Problem: The expected answer comprises all lines from the entries that contain the string "scale".

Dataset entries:

Content starts

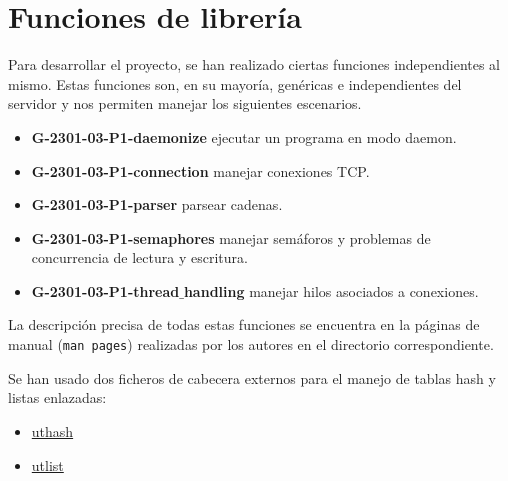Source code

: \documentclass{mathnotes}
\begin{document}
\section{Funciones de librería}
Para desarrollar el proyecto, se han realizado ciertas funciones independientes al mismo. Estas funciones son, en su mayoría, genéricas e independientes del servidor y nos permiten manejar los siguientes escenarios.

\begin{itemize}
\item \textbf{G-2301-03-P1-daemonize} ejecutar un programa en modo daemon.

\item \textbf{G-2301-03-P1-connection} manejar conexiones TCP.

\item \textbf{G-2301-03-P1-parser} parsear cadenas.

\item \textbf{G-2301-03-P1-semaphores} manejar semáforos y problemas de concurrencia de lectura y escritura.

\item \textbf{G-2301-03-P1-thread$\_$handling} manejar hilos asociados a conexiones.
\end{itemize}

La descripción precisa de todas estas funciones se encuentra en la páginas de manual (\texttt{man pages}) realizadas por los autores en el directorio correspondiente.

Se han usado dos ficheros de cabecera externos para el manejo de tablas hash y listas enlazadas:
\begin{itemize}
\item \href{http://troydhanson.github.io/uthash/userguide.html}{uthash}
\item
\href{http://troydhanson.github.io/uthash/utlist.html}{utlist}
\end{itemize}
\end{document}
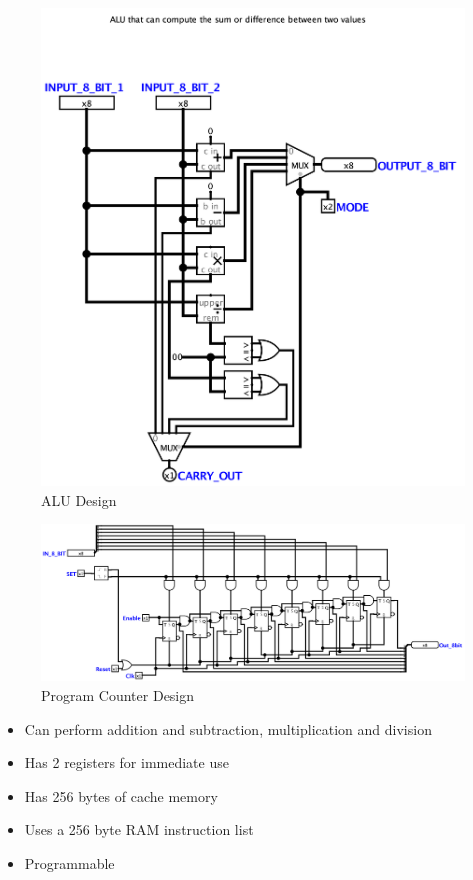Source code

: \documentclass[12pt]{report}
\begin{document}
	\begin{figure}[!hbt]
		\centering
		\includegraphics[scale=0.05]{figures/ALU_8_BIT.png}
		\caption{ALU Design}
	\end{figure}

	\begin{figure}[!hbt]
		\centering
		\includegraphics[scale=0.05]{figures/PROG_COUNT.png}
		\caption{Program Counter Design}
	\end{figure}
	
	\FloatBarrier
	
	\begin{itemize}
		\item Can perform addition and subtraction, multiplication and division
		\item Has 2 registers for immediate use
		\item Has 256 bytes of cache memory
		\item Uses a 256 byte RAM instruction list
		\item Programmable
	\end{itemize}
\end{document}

Content ends
Content starts

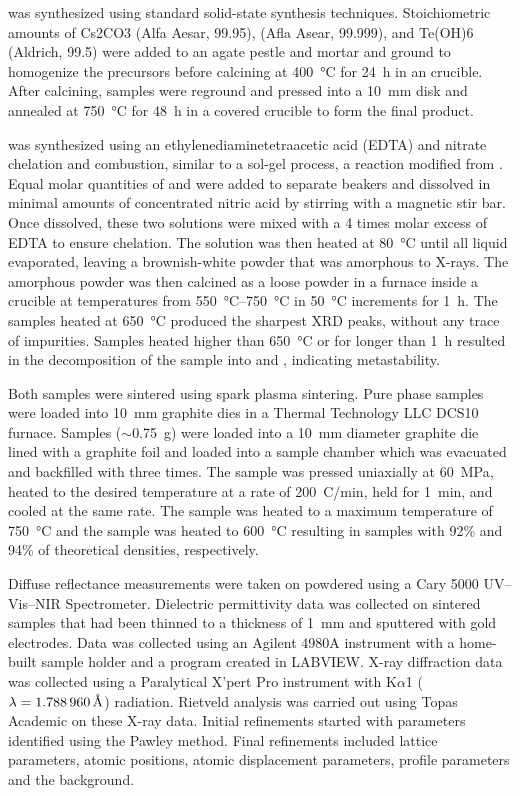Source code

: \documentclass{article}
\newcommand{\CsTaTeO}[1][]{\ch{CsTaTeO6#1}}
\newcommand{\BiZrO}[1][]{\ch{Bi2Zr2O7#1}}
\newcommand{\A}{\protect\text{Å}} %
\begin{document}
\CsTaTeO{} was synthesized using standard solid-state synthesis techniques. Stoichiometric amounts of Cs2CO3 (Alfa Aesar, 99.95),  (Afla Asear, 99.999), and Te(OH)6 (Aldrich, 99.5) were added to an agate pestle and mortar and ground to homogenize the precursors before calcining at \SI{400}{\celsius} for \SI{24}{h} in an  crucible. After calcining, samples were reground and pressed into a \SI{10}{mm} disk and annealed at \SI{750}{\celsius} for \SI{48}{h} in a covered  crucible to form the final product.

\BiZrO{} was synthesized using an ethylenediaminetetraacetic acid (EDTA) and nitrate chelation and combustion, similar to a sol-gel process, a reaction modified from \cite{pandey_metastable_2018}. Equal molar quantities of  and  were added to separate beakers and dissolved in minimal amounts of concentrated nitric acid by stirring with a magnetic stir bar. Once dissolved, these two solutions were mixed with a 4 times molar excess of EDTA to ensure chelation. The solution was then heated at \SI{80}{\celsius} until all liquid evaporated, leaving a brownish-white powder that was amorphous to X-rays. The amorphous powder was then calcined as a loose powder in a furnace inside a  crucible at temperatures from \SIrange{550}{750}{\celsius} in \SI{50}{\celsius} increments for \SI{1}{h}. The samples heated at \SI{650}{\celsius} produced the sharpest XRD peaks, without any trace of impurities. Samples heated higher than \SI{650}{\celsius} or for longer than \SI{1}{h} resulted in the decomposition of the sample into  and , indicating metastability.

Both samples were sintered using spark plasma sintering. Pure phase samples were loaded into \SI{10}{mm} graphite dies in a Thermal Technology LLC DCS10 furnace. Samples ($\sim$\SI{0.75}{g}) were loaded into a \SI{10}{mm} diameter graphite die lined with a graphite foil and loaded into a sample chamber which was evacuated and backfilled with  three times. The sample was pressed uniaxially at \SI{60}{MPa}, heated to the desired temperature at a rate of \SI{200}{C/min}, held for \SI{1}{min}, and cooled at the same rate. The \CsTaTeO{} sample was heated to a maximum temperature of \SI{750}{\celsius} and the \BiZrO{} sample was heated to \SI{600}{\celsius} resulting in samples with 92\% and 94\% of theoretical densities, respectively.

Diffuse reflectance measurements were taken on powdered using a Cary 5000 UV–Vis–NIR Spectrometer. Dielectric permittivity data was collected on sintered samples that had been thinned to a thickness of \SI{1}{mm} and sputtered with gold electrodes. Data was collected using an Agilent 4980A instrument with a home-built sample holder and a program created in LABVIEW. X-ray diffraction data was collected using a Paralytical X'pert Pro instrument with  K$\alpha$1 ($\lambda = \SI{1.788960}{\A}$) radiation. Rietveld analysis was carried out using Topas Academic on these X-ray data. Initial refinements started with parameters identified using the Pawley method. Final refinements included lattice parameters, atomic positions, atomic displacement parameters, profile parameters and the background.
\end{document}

Content ends

Result:
		\includegraphics[scale=0.05]{figures/ALU_8_BIT.png}
		\includegraphics[scale=0.05]{figures/PROG_COUNT.png}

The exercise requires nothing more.